DATASET EXCERPTS:
══════════

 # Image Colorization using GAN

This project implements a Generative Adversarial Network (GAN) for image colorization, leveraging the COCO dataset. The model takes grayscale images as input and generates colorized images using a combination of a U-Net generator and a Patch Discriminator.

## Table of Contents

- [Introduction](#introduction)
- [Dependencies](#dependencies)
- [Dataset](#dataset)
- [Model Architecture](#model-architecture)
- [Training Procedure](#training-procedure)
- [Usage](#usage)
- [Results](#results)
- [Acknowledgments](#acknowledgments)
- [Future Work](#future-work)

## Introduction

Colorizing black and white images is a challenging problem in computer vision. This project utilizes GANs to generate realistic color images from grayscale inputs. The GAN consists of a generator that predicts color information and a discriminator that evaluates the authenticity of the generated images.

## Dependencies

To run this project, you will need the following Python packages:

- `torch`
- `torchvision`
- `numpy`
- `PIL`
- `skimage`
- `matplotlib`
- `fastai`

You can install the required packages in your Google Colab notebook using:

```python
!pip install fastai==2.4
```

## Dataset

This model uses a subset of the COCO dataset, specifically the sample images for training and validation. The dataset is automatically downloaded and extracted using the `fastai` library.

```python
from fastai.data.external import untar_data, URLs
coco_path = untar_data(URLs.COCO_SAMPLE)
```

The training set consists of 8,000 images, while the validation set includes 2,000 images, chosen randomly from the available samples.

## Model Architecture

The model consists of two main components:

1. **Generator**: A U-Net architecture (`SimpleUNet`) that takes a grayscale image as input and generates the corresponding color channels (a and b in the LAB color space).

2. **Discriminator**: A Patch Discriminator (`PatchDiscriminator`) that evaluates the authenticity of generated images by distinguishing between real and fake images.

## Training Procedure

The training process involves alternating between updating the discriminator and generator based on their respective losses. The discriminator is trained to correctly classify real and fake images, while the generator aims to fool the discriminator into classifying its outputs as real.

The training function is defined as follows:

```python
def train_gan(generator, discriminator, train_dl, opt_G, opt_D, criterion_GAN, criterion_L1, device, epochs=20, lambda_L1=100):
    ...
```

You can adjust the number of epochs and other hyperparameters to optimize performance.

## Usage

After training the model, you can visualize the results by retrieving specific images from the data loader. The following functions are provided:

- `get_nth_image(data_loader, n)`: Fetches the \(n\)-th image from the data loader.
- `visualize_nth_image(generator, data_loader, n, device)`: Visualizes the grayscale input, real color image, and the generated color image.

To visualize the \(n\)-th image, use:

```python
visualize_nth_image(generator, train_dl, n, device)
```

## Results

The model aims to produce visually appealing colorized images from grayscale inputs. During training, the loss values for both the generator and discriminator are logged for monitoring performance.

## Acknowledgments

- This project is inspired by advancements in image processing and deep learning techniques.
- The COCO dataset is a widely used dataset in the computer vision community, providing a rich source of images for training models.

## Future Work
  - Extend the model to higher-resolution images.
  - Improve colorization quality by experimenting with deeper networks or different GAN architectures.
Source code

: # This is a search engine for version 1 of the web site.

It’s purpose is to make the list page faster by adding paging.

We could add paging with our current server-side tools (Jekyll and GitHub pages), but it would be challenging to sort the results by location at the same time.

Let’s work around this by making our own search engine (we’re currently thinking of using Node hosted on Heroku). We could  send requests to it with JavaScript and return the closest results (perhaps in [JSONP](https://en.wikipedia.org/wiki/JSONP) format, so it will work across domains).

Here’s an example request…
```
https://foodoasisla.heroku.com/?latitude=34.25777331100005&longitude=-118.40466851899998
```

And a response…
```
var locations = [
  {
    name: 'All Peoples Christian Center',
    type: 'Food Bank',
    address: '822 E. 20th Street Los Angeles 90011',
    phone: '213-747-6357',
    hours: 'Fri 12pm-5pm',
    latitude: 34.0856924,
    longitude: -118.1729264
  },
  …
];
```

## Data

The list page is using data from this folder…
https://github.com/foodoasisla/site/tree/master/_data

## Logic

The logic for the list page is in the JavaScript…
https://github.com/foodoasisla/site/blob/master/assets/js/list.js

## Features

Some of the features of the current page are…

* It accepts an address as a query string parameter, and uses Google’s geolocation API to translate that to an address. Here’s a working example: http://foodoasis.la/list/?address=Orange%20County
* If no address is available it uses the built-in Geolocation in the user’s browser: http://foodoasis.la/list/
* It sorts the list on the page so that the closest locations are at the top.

══════════

PROBLEM TO SOLVE: Output must consist only of the listing's lines from the first through the line with "- [Model Architecture](#model-architecture)", reproduced word for word.

EXERCISE OUTPUT:
 # Image Colorization using GAN

This project implements a Generative Adversarial Network (GAN) for image colorization, leveraging the COCO dataset. The model takes grayscale images as input and generates colorized images using a combination of a U-Net generator and a Patch Discriminator.

## Table of Contents

- [Introduction](#introduction)
- [Dependencies](#dependencies)
- [Dataset](#dataset)
- [Model Architecture](#model-architecture)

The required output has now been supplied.